Perkuad-media.id, BATAM – Ketua Satgas Waspada Investasi (SWI) Tongam Lumban Tobing mengatakan total kerugian masyarakat akibat investasi ilegal mencapai Rp117,4 triliun. Angka ini terhitung sejak 2011 sampai 2021.
“Ini tentu sangat banyak yang ditipu, 2011 banyak, lalu turun lagi 2012, lalu naik lagi pada 2020,” ungkap Tongam dalam Webinar Literasi Keuangan Indonesia Terdepan, Kamis (5/8).

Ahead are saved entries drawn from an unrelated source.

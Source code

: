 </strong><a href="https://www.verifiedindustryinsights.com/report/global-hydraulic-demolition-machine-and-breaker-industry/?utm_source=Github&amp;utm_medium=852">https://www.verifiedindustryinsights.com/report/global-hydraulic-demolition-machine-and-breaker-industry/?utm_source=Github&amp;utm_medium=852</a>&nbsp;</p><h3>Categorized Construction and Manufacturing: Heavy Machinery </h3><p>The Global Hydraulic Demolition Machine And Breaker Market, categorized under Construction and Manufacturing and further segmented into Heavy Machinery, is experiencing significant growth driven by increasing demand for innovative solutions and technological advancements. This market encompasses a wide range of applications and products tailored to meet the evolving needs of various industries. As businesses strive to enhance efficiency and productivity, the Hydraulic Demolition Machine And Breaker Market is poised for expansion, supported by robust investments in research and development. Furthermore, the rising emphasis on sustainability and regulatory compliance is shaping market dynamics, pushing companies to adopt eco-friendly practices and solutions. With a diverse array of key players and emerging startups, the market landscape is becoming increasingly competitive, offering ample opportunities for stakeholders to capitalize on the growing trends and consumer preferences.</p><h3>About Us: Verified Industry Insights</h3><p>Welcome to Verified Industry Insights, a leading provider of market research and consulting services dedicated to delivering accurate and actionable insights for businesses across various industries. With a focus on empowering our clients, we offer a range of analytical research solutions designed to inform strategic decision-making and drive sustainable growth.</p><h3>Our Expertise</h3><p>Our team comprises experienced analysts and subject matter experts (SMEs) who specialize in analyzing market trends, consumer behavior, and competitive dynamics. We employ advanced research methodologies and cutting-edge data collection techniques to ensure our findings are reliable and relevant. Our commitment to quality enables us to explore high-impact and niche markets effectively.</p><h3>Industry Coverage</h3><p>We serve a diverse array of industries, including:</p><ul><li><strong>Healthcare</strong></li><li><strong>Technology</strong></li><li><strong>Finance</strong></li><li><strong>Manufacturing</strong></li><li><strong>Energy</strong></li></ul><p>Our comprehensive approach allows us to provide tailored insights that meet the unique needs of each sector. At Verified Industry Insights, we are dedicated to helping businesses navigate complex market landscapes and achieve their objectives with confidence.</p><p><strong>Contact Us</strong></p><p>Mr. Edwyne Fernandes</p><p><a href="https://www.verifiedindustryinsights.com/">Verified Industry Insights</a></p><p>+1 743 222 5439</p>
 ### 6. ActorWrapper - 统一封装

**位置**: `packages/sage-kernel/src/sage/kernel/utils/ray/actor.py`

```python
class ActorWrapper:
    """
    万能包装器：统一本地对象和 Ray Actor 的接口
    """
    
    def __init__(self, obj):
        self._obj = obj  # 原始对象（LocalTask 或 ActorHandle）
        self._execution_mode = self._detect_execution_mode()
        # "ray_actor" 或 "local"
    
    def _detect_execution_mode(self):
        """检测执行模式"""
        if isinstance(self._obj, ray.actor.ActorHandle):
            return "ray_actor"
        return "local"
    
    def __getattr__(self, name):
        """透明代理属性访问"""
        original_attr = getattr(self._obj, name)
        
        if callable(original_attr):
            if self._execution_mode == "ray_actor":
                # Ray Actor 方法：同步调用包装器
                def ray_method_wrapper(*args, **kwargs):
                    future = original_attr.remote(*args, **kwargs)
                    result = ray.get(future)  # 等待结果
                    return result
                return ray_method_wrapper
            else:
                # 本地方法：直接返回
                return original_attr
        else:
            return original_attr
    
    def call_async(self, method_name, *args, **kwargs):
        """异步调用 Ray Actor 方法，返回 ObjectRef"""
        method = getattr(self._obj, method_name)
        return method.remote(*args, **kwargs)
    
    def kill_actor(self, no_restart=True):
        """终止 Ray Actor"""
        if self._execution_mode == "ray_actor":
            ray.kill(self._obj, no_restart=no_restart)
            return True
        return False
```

Tongam merinci nilai kerugian masyarakat akibat investasi ilegal pada 2011 sebesar Rp68,62 triliun, 2012 sebesar Rp7,9 triliun, 2014 sebesar Rp235 miliar, 2015 sebesar Rp289 miliar, 2016 sebesar Rp5,4 triliun, 2018 sebesar Rp1,4 triliun, 2019 sebesar Rp4 triliun, 2020 sebesar Rp5,9 triliun, dan 2021 sebesar Rp2,5 triliun.
Berdasarkan catatan Tongam, jumlah entitas ilegal yang ditangani terus bertambah setiap tahun. Tercatat, SWI menangani 79 entitas ilegal pada 2017.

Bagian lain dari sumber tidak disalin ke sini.